Aside from that, a number of programs were found lurking in the Start Menu, including Powerscan (FIND YOUR PORN! HIDE IT! ITS THE WIFE!) , and a number of other "valuable additions" - but here's the desktop:



The scary part is that I am still finding new programs and bits of Adware on the system - certainly a LOT more stuff than was even hinted at in the utterly useless Licence Agreement.

And the people behind it?

These guys. With their "unique" P2P distribution methods, they seem to have fingers in pies all over the place, ranging from Bear Share and Kazaaa to WinMX and (of course) Bittorrent. I had originally thought this might be this group of online marketeers, but some nifty searching by a website regular soon put paid to that theory. I'm rather glad about that, as the original suspects just seemed too...well...happy?

Conclusion

I've seen some dubious installs in my fun-packed career as a spyware researcher, but this one takes first prize. Although 175 megabytes is not the sum total of the Adware installed, in real terms, because the main point of this package is to hit you with Adware (and not give you a half hour cartoon that you could have taped for free), 175 megabytes is the overall size of the intent, and that's what matters.

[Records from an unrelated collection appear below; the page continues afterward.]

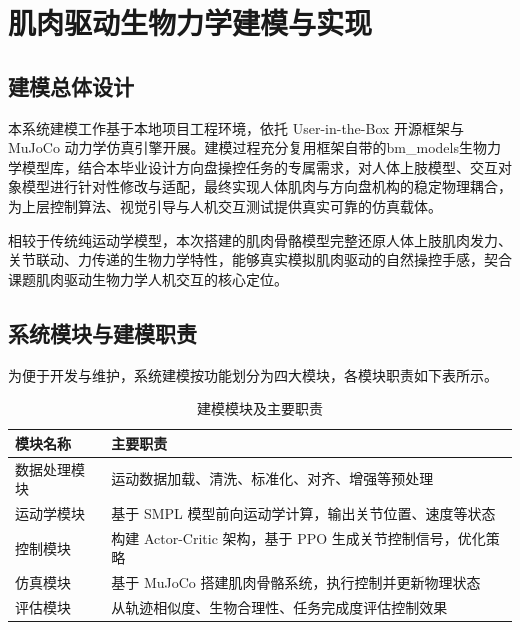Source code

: \chapter{肌肉驱动生物力学建模与实现}
\section{建模总体设计}
本系统建模工作基于本地项目工程环境，依托 User-in-the-Box 开源框架与 MuJoCo 动力学仿真引擎开展。建模过程充分复用框架自带的bm\_models生物力学模型库，结合本毕业设计方向盘操控任务的专属需求，对人体上肢模型、交互对象模型进行针对性修改与适配，最终实现人体肌肉与方向盘机构的稳定物理耦合，为上层控制算法、视觉引导与人机交互测试提供真实可靠的仿真载体。

相较于传统纯运动学模型，本次搭建的肌肉骨骼模型完整还原人体上肢肌肉发力、关节联动、力传递的生物力学特性，能够真实模拟肌肉驱动的自然操控手感，契合课题肌肉驱动生物力学人机交互的核心定位。
\section{系统模块与建模职责}
为便于开发与维护，系统建模按功能划分为四大模块，各模块职责如下表所示。
\begin{table}[htbp]
  \centering
  \caption{建模模块及主要职责}
  \label{tab:module_duty}
  \begin{tabular}{ll}
    \toprule
    模块名称 & 主要职责 \\
    \midrule
    数据处理模块 & 运动数据加载、清洗、标准化、对齐、增强等预处理 \\
    运动学模块 & 基于 SMPL 模型前向运动学计算，输出关节位置、速度等状态 \\
    控制模块 & 构建 Actor-Critic 架构，基于 PPO 生成关节控制信号，优化策略 \\
    仿真模块 & 基于 MuJoCo 搭建肌肉骨骼系统，执行控制并更新物理状态 \\
    评估模块 & 从轨迹相似度、生物合理性、任务完成度评估控制效果 \\
    \bottomrule
  \end{tabular}
\end{table}

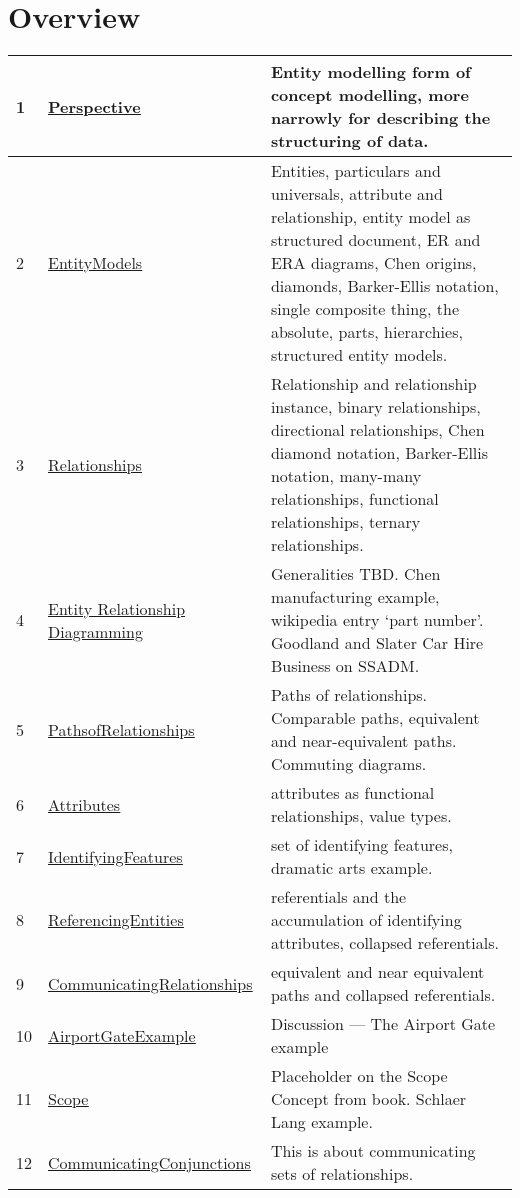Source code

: 
\newcommand{\mysection}[1]{\underline{\hyperref[#1]{#1}}}
\section*{Overview}
\label{Overview}
\begin{tabular}{l l p{7cm}}
1 & \mysection{Perspective} & Entity modelling form of concept modelling, more narrowly for describing the structuring of data.\\
\hline
2 & \mysection{EntityModels} & Entities, particulars and universals, attribute and relationship, entity model as structured document, ER and ERA diagrams, Chen origins, diamonds, Barker-Ellis notation, single composite thing, the absolute, parts, hierarchies, structured entity models.\\
\hline
3 & \mysection{Relationships} & Relationship and relationship instance, binary relationships, directional relationships, Chen diamond notation, Barker-Ellis notation, many-many relationships, functional relationships, ternary relationships. \\
\hline
4 & \mysection{Entity Relationship Diagramming} & Generalities TBD. Chen manufacturing example, wikipedia entry `part number'.
                                     Goodland and Slater Car Hire Business on SSADM.\\
\hline
5 & \mysection{PathsofRelationships} & Paths of relationships. Comparable paths, equivalent and near-equivalent paths. Commuting diagrams.\\
\hline
6 & \mysection{Attributes} & attributes as functional relationships, value types.
\\
\hline
7 & \mysection{IdentifyingFeatures} &  set of identifying features, dramatic arts example.\\
\hline
8 & \mysection{ReferencingEntities} &  referentials and the accumulation of identifying attributes, collapsed referentials.\\
\hline
9 & \mysection{CommunicatingRelationships} & equivalent and near equivalent paths and collapsed referentials. \\
\hline
10 & \mysection{AirportGateExample} &  Discussion --- The Airport Gate example\\
\hline
11 & \mysection{Scope} & Placeholder on the Scope Concept from book.   Schlaer Lang example. \\
\hline
12 & \mysection{CommunicatingConjunctions} & This is about communicating sets of relationships. 

\end{tabular}
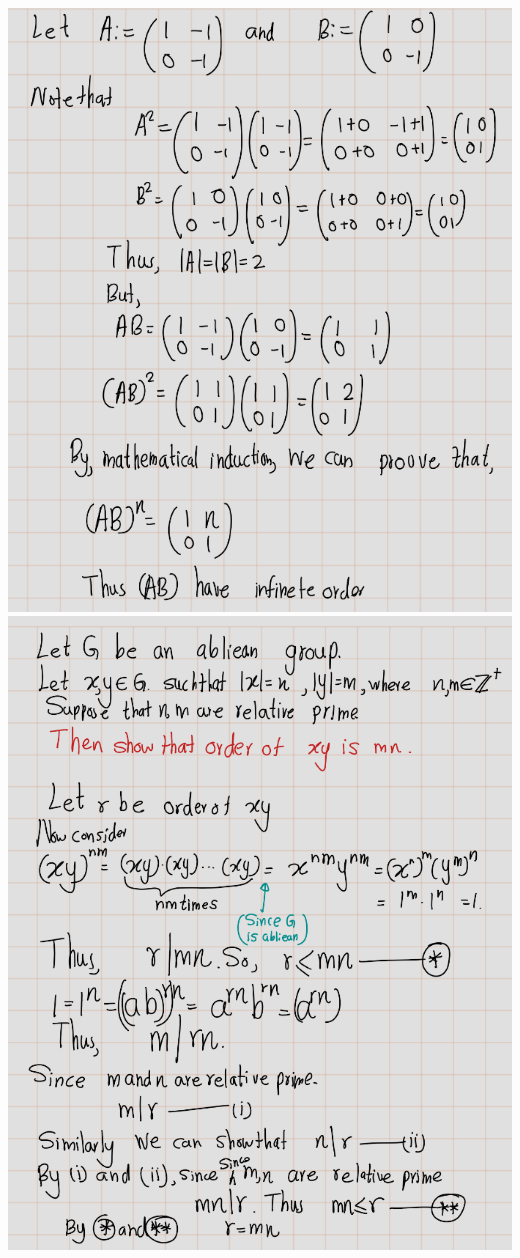 \documentclass[
]{book}
\theoremstyle{definition}
\theoremstyle{definition}
\theoremstyle{definition}
\theoremstyle{definition}
\theoremstyle{remark}
\begin{document}
\includegraphics{figures/ch_2/fig71.png}
\includegraphics{figures/ch_2/fig72.png}
\end{document}
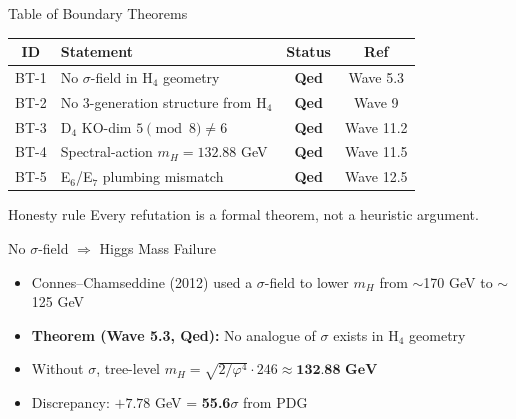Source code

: \documentclass[aspectratio=169,11pt]{beamer}
\newcommand{\ph}{\varphi}
\begin{document}
\begin{frame}{Table of Boundary Theorems}
  \begin{center}
    \begin{tabular}{clcc}
      \toprule
      ID & Statement & Status & Ref \\
      \midrule
      BT-1 & No $\sigma$-field in H$_4$ geometry & \textbf{Qed} & Wave 5.3 \\
      BT-2 & No 3-generation structure from H$_4$ & \textbf{Qed} & Wave 9 \\
      BT-3 & D$_4$ KO-dim $5 \pmod 8 \neq 6$ & \textbf{Qed} & Wave 11.2 \\
      BT-4 & Spectral-action $m_H = 132.88$ GeV & \textbf{Qed} & Wave 11.5 \\
      BT-5 & E$_6$/E$_7$ plumbing mismatch & \textbf{Qed} & Wave 12.5 \\
      \bottomrule
    \end{tabular}
  \end{center}
  \vfill
  \begin{block}{Honesty rule}
    Every refutation is a formal theorem, not a heuristic argument.
  \end{block}
\end{frame}

\begin{frame}{No $\sigma$-field $\Rightarrow$ Higgs Mass Failure}
  \begin{itemize}
    \item Connes--Chamseddine (2012) used a $\sigma$-field to lower $m_H$ from $\sim$170 GeV to $\sim$125 GeV
    \item \textbf{Theorem (Wave 5.3, Qed):} No analogue of $\sigma$ exists in H$_4$ geometry
    \item Without $\sigma$, tree-level $m_H = \sqrt{2/\ph^4}\cdot 246 \approx \textbf{132.88 GeV}$
    \item Discrepancy: $+7.78$ GeV = \textbf{55.6$\sigma$} from PDG
  \end{itemize}
  \vfill
  \begin{center}
  \end{center}
\end{frame}
\end{document}
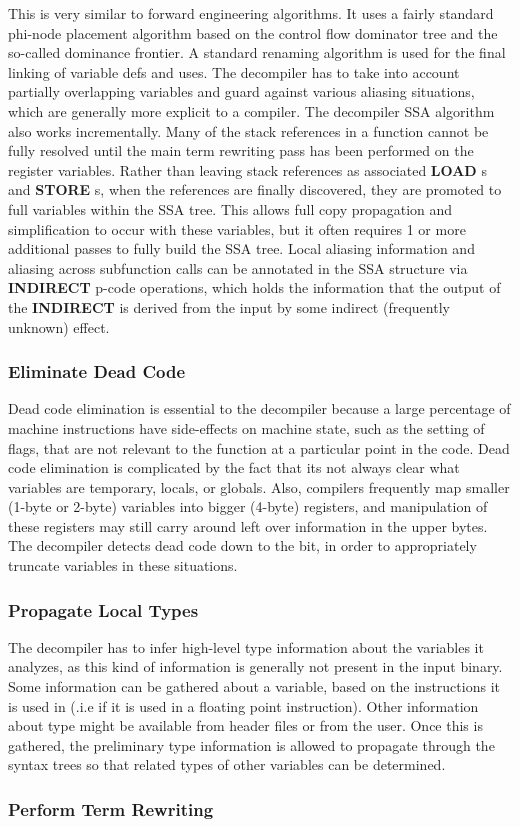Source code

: This is very similar to forward engineering algorithms. It uses a fairly standard phi-\/node placement algorithm based on the control flow dominator tree and the so-\/called dominance frontier. A standard renaming algorithm is used for the final linking of variable defs and uses. The decompiler has to take into account partially overlapping variables and guard against various aliasing situations, which are generally more explicit to a compiler. The decompiler S\+SA algorithm also works incrementally. Many of the stack references in a function cannot be fully resolved until the main term rewriting pass has been performed on the register variables. Rather than leaving stack references as associated {\bfseries{L\+O\+AD}} s and {\bfseries{S\+T\+O\+RE}} s, when the references are finally discovered, they are promoted to full variables within the S\+SA tree. This allows full copy propagation and simplification to occur with these variables, but it often requires 1 or more additional passes to fully build the S\+SA tree. Local aliasing information and aliasing across subfunction calls can be annotated in the S\+SA structure via {\bfseries{I\+N\+D\+I\+R\+E\+CT}} p-\/code operations, which holds the information that the output of the {\bfseries{I\+N\+D\+I\+R\+E\+CT}} is derived from the input by some indirect (frequently unknown) effect.\hypertarget{index_step5b}{}\subsubsection{Eliminate Dead Code}\label{index_step5b}
Dead code elimination is essential to the decompiler because a large percentage of machine instructions have side-\/effects on machine state, such as the setting of flags, that are not relevant to the function at a particular point in the code. Dead code elimination is complicated by the fact that its not always clear what variables are temporary, locals, or globals. Also, compilers frequently map smaller (1-\/byte or 2-\/byte) variables into bigger (4-\/byte) registers, and manipulation of these registers may still carry around left over information in the upper bytes. The decompiler detects dead code down to the bit, in order to appropriately truncate variables in these situations.\hypertarget{index_step5c}{}\subsubsection{Propagate Local Types}\label{index_step5c}
The decompiler has to infer high-\/level type information about the variables it analyzes, as this kind of information is generally not present in the input binary. Some information can be gathered about a variable, based on the instructions it is used in (.i.\+e if it is used in a floating point instruction). Other information about type might be available from header files or from the user. Once this is gathered, the preliminary type information is allowed to propagate through the syntax trees so that related types of other variables can be determined.\hypertarget{index_step5d}{}\subsubsection{Perform Term Rewriting}\label{index_step5d}
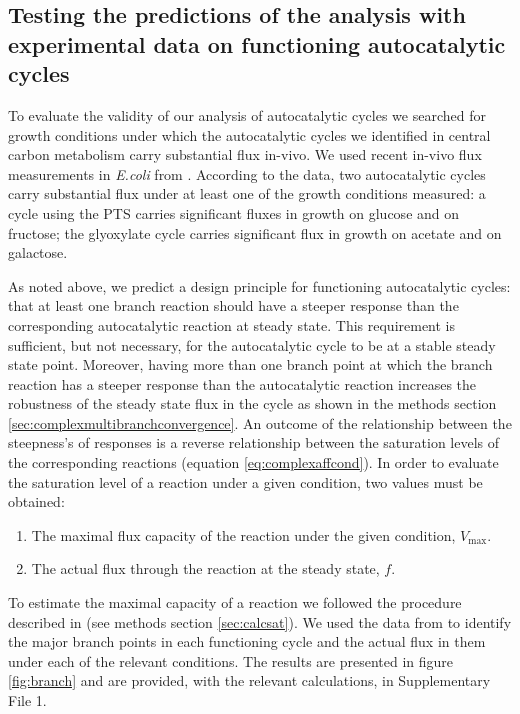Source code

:     \subsection{Testing the predictions of the analysis with experimental data on functioning autocatalytic cycles}
    To evaluate the validity of our analysis of autocatalytic cycles we searched for growth conditions under which the autocatalytic cycles we identified in central carbon metabolism carry substantial flux in-vivo.
    We used recent in-vivo flux measurements in \emph{E.coli} from \cite{Gerosa2015-oq}.
    According to the data, two autocatalytic cycles carry substantial flux under at least one of the growth conditions measured:
    a cycle using the PTS carries significant fluxes in growth on glucose and on fructose;
    the glyoxylate cycle carries significant flux in growth on acetate and on galactose.

    As noted above, we predict a design principle for functioning autocatalytic cycles: that at least one branch reaction should have a steeper response than the corresponding autocatalytic reaction at steady state.
    This requirement is sufficient, but not necessary, for the autocatalytic cycle to be at a stable steady state point.
    Moreover, having more than one branch point at which the branch reaction has a steeper response than the autocatalytic reaction increases the robustness of the steady state flux in the cycle as shown in the methods section \ref{sec:complexmultibranchconvergence}.
    An outcome of the relationship between the steepness's of responses is a reverse relationship between the saturation levels of the corresponding reactions (equation \ref{eq:complexaffcond}).
    In order to evaluate the saturation level of a reaction under a given condition, two values must be obtained:
    \begin{enumerate}
      \item The maximal flux capacity of the reaction under the given condition, $V_{\max}$.
        \item The actual flux through the reaction at the steady state, $f$.
    \end{enumerate}

    To estimate the maximal capacity of a reaction we followed the procedure described in \cite{Davidi2016-ga} (see methods section \ref{sec:calcsat}).
    We used the data from \cite{Gerosa2015-oq} to identify the major branch points in each functioning cycle and the actual flux in them under each of the relevant conditions.
    The results are presented in figure \ref{fig:branch} and are provided, with the relevant calculations, in Supplementary File 1.


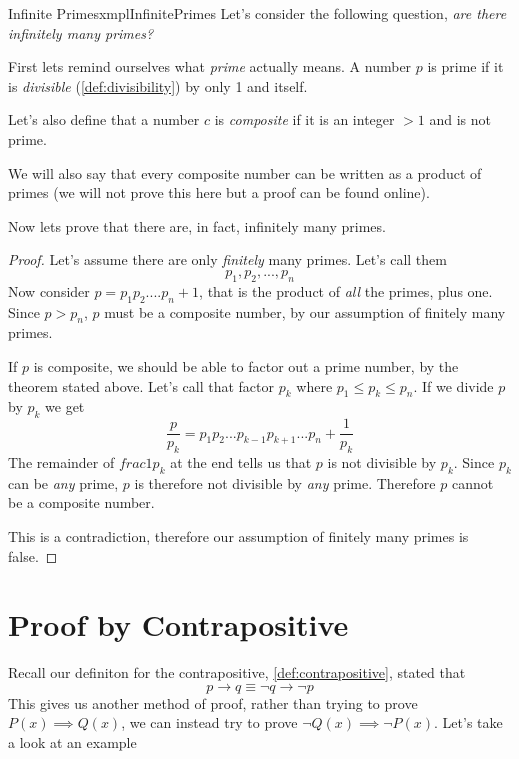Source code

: \begin{exmpl}[label={exmpl:InfinitePrimes}]{Infinite Primes}{xmplInfinitePrimes}
    Let's consider the following question, \emph{are there infinitely many primes?}

    First lets remind ourselves what \emph{prime} actually means. A number $p$ is prime if it is \emph{divisible} (\cref{def:divisibility}) by only 1 and itself.

    Let's also define that a number $c$ is \emph{composite} if it is an integer $> 1$ and is not prime.

    We will also say that every composite number can be written as a product of primes (we will not prove this here but a proof can be found online).

    Now lets prove that there are, in fact, infinitely many primes.
    \begin{proof}
        Let's assume there are only \emph{finitely} many primes. Let's call them
        $$p_1,p_2,...,p_n$$
        Now consider $p = p_1p_2....p_n + 1$, that is the product of \emph{all} the primes, plus one. Since $p > p_n$, $p$ must be a composite number, by our assumption of finitely many primes.

        If $p$ is composite, we should be able to factor out a prime number, by the theorem stated above. Let's call that factor $p_k$ where $p_1 \leq p_k \leq p_n$. If we divide $p$ by $p_k$ we get
        $$\frac{p}{p_k} = p_1p_2...p_{k-1}p_{k+1}...p_n + \frac{1}{p_k}$$
        The remainder of $frac{1}{p_k}$ at the end tells us that $p$ is not divisible by $p_k$. Since $p_k$ can be \emph{any} prime, $p$ is therefore not divisible by \emph{any} prime. Therefore $p$ cannot be a composite number.

        This is a contradiction, therefore our assumption of finitely many primes is false.
    \end{proof}
\end{exmpl}

\section{Proof by Contrapositive}
Recall our definiton for the contrapositive, \cref{def:contrapositive}, stated that
$$p \to q \equiv \lnot q \to \lnot p$$
This gives us another method of proof, rather than trying to prove $P(x) \implies Q(x)$, we can instead try to prove $\lnot Q(x) \implies \lnot P(x)$. Let's take a look at an example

Someone out there is quite happy for people to gobble up bandwidth and sit around for three or four hours, only to come back to the PC and promptly whack it with all kinds of junk.

If it was made clear that the Adware was optional then this wouldn't sit as badly as it does with me - but yet again, the parties involved have chosen methods that sit right on the borderline of respectability.

Ultimately, it won't be people like me that take Direct Revenue down, or even Antispyware vendors. It will be every single angry individual who has fallen for scams like this and become obsessed with gaining some kind of payback, however small. People like 3DJelly, a newcomer to my forum who provided me with the link to this install, who are so sick of tactics like these that they will continue to feed guys like me with URLs, files, scams and rumours that we will explore and create a whole heap of noise about.

Ultimately, they will drive the Nail in Aurora's cross - we're just providing a very large hammer to knock it in.

/ EDIT - Apparently MarketingMetrixGroup.com was just hacked. I would like to say (as someone who works in security and has experienced such a tactic) that defacing a webpage, whatever the intention, is not the answer, totally illegal and just creates more problems. I'd also like to mention that upon further investigation, WhenU were NOT a part of this bundle. There's an advert pop-up window that displays a blue figure very similar to the WhenU logo. However, I can confirm that this software is not related to WhenU in any way. Their inclusion in the finished piece was an accidental leftover from draft stage. Apologies to WhenU.